Document images with source code:
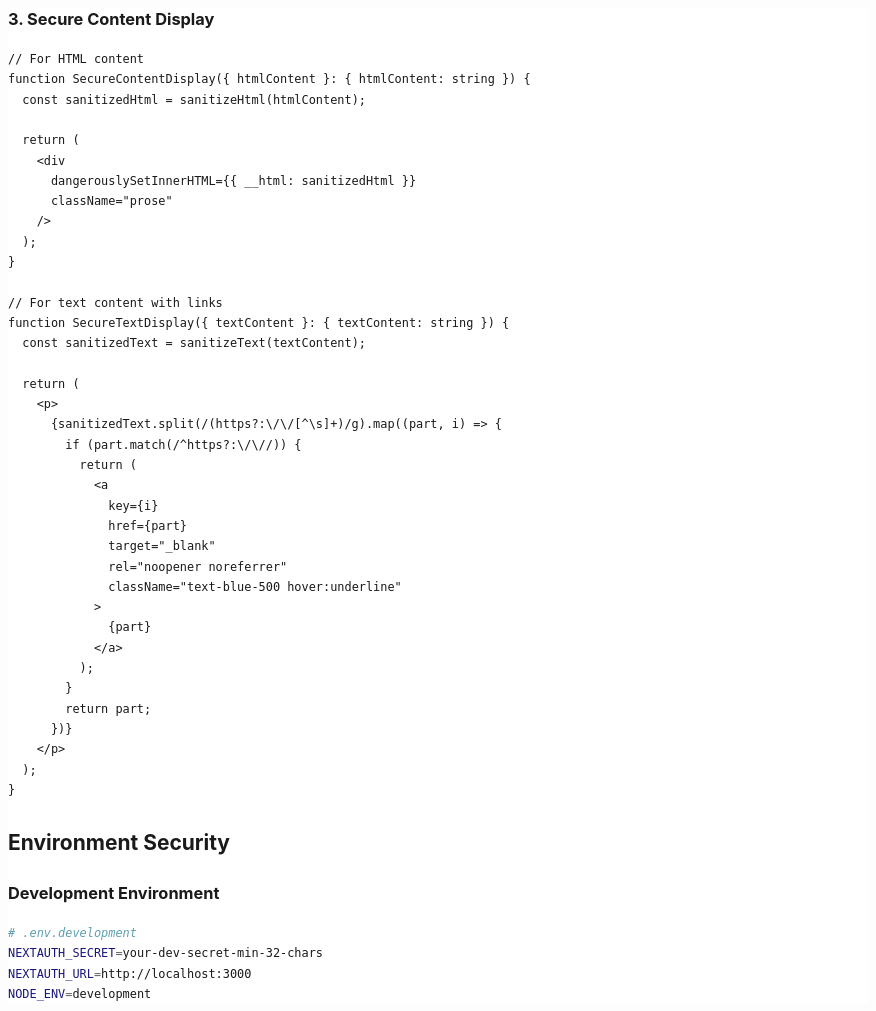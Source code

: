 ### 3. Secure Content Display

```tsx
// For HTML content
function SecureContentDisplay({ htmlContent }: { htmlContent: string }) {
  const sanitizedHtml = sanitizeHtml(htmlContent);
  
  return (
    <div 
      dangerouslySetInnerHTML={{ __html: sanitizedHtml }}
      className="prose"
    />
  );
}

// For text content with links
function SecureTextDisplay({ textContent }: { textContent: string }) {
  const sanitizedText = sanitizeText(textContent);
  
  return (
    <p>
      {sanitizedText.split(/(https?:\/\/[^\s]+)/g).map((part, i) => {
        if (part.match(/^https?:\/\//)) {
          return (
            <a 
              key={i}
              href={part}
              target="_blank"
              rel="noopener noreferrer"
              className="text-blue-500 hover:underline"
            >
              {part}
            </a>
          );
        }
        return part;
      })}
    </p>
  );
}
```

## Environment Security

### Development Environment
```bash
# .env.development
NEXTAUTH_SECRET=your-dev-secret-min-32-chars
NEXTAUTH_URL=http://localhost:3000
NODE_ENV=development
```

=== REQUIRED ACTION ===
Would you write out every record word for word, leaving no picture in?

=== WRITTEN ANSWER ===
Source code

: ### 3. Secure Content Display

```tsx
// For HTML content
function SecureContentDisplay({ htmlContent }: { htmlContent: string }) {
  const sanitizedHtml = sanitizeHtml(htmlContent);
  
  return (
    <div 
      dangerouslySetInnerHTML={{ __html: sanitizedHtml }}
      className="prose"
    />
  );
}

// For text content with links
function SecureTextDisplay({ textContent }: { textContent: string }) {
  const sanitizedText = sanitizeText(textContent);
  
  return (
    <p>
      {sanitizedText.split(/(https?:\/\/[^\s]+)/g).map((part, i) => {
        if (part.match(/^https?:\/\//)) {
          return (
            <a 
              key={i}
              href={part}
              target="_blank"
              rel="noopener noreferrer"
              className="text-blue-500 hover:underline"
            >
              {part}
            </a>
          );
        }
        return part;
      })}
    </p>
  );
}
```

## Environment Security

### Development Environment
```bash
# .env.development
NEXTAUTH_SECRET=your-dev-secret-min-32-chars
NEXTAUTH_URL=http://localhost:3000
NODE_ENV=development
```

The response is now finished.